Recently, Rose has been busy rehearsing with an expanded ensemble to help present the songs more faithfully to their recorded version. “My poor neighbours. That’s the beauty of not having a drum kit, my neighbours don’t complain about pianos and strings coming through the walls. My living room is tiny. I’ve got six musicians with me which is the biggest arrangement I’ve had,” she says.
“It felt empowering because it was like I was taking myself seriously for the first time. Will’s always saying we should get a tour bus, and I’m like no, people will think I’m an idiot. I couldn’t turn up to a venue with a load of musicians because people would think I think too much of myself. I still think I’m too small to have that step-up in a way.”

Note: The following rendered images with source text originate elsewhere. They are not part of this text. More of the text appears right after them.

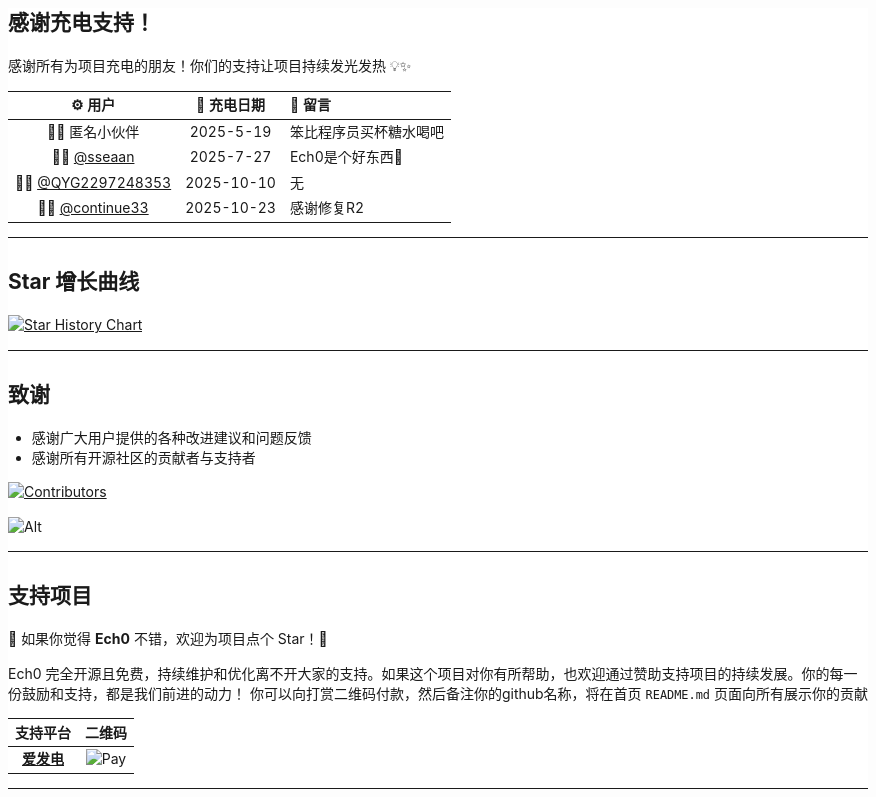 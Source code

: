 
## 感谢充电支持！

感谢所有为项目充电的朋友！你们的支持让项目持续发光发热 💡✨


|                        ⚙️ 用户                        | 🔋 充电日期 | 💬 留言                 |
| :--------------------------------------------------: | :--------: | :--------------------- |
|                     🧑‍💻 匿名小伙伴                     | 2025-5-19  | 笨比程序员买杯糖水喝吧 |
|        🧑‍💻 [@sseaan](https://github.com/sseaan)        | 2025-7-27  | Ech0是个好东西🥳        |
| 🧑‍💻 [@QYG2297248353](https://github.com/QYG2297248353) | 2025-10-10 | 无                     |
|    🧑‍💻 [@continue33](https://github.com/continue33)    | 2025-10-23 | 感谢修复R2             |


---

## Star 增长曲线

<a href="https://www.star-history.com/#lin-snow/Ech0&Timeline">
 <picture>
   <source media="(prefers-color-scheme: dark)" srcset="https://api.star-history.com/svg?repos=lin-snow/Ech0&type=Timeline&theme=dark" />
   <source media="(prefers-color-scheme: light)" srcset="https://api.star-history.com/svg?repos=lin-snow/Ech0&type=Timeline" />
   <img alt="Star History Chart" src="https://api.star-history.com/svg?repos=lin-snow/Ech0&type=Timeline" />
 </picture>
</a>

---

## 致谢

- 感谢广大用户提供的各种改进建议和问题反馈
- 感谢所有开源社区的贡献者与支持者

[![Contributors](https://contrib.rocks/image?repo=lin-snow/Ech0)](https://contrib.rocks/image?repo=lin-snow/Ech0)

![Alt](https://repobeats.axiom.co/api/embed/d69b9177e4a121e31aaed95354ff862c928ca22d.svg "Repobeats analytics image")

---

## 支持项目


🌟 如果你觉得 **Ech0** 不错，欢迎为项目点个 Star！🚀

Ech0 完全开源且免费，持续维护和优化离不开大家的支持。如果这个项目对你有所帮助，也欢迎通过赞助支持项目的持续发展。你的每一份鼓励和支持，都是我们前进的动力！
你可以向打赏二维码付款，然后备注你的github名称，将在首页 `README.md` 页面向所有展示你的贡献

|                  支持平台                  |                         二维码                         |
| :----------------------------------------: | :----------------------------------------------------: |
| [**爱发电**](https://afdian.com/a/l1nsn0w) | <img src="./docs/imgs/pay.jpeg" alt="Pay" width="200"> |

--- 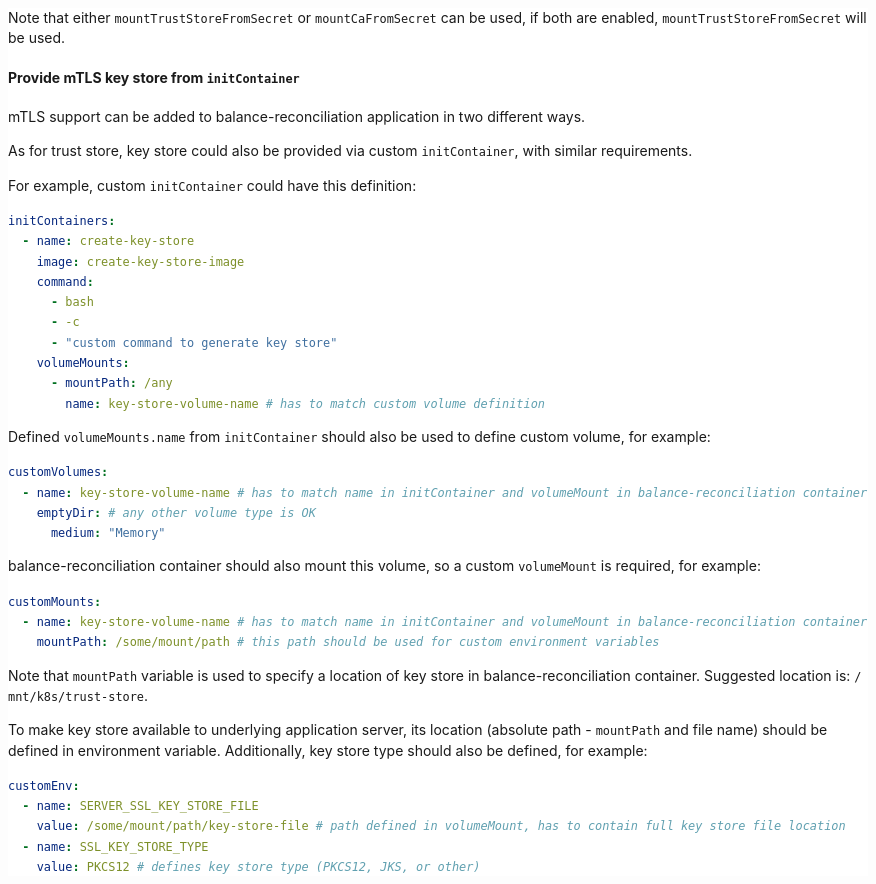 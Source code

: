 Note that either `mountTrustStoreFromSecret` or `mountCaFromSecret` can be used, if both are enabled, `mountTrustStoreFromSecret` will be used.

#### Provide mTLS key store from `initContainer`

mTLS support can be added to balance-reconciliation application in two different ways.

As for trust store, key store could also be provided via custom `initContainer`, with similar requirements.

For example, custom `initContainer` could have this definition:

```yaml
initContainers:
  - name: create-key-store
    image: create-key-store-image
    command:
      - bash
      - -c
      - "custom command to generate key store"
    volumeMounts:
      - mountPath: /any
        name: key-store-volume-name # has to match custom volume definition
```

Defined `volumeMounts.name` from `initContainer` should also be used to define custom volume, for example:

```yaml
customVolumes:
  - name: key-store-volume-name # has to match name in initContainer and volumeMount in balance-reconciliation container
    emptyDir: # any other volume type is OK
      medium: "Memory"
```

balance-reconciliation container should also mount this volume, so a custom `volumeMount` is required, for example:

```yaml
customMounts:
  - name: key-store-volume-name # has to match name in initContainer and volumeMount in balance-reconciliation container
    mountPath: /some/mount/path # this path should be used for custom environment variables
```

Note that `mountPath` variable is used to specify a location of key store in balance-reconciliation container.
Suggested location is: `/mnt/k8s/trust-store`.

To make key store available to underlying application server, its location (absolute path - `mountPath` and file name) should be defined in environment variable.
Additionally, key store type should also be defined, for example:

```yaml
customEnv:
  - name: SERVER_SSL_KEY_STORE_FILE
    value: /some/mount/path/key-store-file # path defined in volumeMount, has to contain full key store file location
  - name: SSL_KEY_STORE_TYPE
    value: PKCS12 # defines key store type (PKCS12, JKS, or other)
```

Self-deprecation is a running theme in Rose’s dialogue. Sometimes she shows glimmers of confidence but then returns to possessing none whatsoever. “A lot of people get frustrated with my lack of confidence, even fans watching gigs say, ‘Why can’t you think better of yourself?’”
This time though, things are a little different. “The songs deserve this,” she says. “In a way I deserve to feel the joy of having those musicians play with me on stage. I get excited about it. I’ve gone for it this time. I’ve gone to town!”
Rose is finally catching up and taking herself as seriously as the rest of us do.